The German publisher is looking to the precedent set by Norwegian media group Schibsted, which plans to spin off and list its classified ads business to enable it to grow through mergers and acquisitions.
Addressing an investor presentation in London on Wednesday, Doepfner referred directly to Schibsted and said: “We are constantly evaluating and discussing structural issues.”
Management was also examining alternatives to unlock value and growth, and would act in the interest of shareholders.
A Springer spokeswoman said later that no decisions had yet been taken.
“There are a number of structural options that we are discussing. There are no new developments and no decisions have been taken,” the spokeswoman said.
Springer’s digital classifieds business, which includes jobs site Stepstone, real estate and other properties, is growing faster than its news operation, where its top bet is millennial-focused news outlet Business Insider.
In the first nine months of 2018, earnings before interest, taxation, depreciation and amortization (EBITDA) in the digital classifieds business grew by 15 percent.
Their share of overall core earnings grew by 3 percentage points to 61 percent.
Doepfner said he expected revenues growth at digital classifieds of more than 10 percent over the next three years.
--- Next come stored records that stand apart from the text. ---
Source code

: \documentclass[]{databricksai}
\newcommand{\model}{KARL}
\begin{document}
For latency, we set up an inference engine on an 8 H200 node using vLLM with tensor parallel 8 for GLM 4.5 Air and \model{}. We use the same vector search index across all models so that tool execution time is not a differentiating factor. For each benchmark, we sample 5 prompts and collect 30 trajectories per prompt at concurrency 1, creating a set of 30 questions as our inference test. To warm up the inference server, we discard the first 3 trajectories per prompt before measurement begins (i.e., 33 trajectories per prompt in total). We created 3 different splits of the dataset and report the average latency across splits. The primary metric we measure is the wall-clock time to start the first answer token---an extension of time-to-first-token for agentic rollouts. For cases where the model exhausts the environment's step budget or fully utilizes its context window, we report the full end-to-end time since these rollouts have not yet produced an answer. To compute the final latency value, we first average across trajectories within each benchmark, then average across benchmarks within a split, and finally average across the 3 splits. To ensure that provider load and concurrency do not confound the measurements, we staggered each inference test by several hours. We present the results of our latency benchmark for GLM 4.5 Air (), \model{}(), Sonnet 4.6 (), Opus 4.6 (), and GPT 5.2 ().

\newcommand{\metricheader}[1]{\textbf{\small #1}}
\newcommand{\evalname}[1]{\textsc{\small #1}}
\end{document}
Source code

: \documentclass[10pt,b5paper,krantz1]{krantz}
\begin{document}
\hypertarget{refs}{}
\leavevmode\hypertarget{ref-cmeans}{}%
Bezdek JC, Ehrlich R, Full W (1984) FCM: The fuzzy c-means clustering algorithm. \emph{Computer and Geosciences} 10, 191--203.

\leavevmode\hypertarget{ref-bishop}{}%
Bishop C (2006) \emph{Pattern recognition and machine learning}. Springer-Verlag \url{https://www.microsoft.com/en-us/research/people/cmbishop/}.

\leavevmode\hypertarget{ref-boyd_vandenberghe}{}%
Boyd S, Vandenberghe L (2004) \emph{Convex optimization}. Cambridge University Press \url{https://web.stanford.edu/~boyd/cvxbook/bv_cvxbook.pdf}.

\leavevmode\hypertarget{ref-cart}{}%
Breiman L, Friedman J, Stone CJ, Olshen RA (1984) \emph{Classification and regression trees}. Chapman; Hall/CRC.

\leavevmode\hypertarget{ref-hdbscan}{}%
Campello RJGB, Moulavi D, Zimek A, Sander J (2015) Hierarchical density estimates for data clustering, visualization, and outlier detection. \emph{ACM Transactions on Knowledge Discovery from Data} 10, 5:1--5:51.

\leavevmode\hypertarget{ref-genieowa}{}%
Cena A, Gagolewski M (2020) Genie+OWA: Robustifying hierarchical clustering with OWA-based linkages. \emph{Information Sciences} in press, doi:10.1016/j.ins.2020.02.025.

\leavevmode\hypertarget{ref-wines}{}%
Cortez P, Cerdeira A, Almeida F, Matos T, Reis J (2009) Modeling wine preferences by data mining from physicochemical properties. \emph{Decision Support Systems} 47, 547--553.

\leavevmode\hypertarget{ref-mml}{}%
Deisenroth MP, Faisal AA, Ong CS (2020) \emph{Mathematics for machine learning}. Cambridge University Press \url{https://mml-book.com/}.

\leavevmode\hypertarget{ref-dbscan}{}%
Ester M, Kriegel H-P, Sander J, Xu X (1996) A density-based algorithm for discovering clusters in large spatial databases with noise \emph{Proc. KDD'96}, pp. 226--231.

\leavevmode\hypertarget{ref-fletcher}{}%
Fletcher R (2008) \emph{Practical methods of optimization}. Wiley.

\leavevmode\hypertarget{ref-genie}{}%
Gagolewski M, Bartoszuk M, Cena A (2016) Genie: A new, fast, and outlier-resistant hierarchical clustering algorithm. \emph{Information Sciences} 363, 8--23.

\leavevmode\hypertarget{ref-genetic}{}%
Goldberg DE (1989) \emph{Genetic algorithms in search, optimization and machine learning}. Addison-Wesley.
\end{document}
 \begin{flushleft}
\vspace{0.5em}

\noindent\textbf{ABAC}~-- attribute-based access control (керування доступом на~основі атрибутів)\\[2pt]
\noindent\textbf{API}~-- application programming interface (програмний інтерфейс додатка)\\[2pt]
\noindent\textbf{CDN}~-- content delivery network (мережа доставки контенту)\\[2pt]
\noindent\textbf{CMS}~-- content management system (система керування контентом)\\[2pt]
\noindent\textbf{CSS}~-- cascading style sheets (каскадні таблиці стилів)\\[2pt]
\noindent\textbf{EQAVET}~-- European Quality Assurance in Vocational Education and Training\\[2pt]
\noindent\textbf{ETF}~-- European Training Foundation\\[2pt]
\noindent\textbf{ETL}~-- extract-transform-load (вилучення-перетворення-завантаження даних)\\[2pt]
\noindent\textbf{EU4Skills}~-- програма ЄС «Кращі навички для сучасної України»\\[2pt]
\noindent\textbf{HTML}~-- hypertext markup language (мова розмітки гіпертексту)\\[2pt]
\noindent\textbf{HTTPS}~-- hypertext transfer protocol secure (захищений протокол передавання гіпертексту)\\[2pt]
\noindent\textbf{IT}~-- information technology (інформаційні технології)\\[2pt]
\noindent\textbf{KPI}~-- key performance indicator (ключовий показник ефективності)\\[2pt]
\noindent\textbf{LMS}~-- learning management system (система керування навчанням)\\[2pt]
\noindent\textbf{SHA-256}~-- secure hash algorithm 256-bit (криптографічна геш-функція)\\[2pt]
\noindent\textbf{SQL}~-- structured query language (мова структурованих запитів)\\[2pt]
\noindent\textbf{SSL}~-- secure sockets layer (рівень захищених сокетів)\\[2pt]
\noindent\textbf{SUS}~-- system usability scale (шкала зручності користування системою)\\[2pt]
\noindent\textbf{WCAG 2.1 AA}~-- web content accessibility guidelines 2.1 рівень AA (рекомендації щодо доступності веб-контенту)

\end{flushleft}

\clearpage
Otherwise, the Berlin-based company reiterated the guidance it gave when it published third-quarter results.
Springer shares have fallen by 21 percent since peaking early this year and after a cautious outlook the company gave for its business.
Last month, however, it raised its forecast for earnings per share this year to the mid-single-digit percentage range after its digital classifieds business performed strongly in the third quarter.
The company trades at 13 times trailing earnings, according to Refinitiv data, putting it roughly in line with British peer Pearson.
Scout24, with which Springer competes in real estate ads, trades at a far higher price/earnings ratio of 30 while outdoor advertiser Stroeer, which is also ramping up its digital operations, trades on a multiple of 32.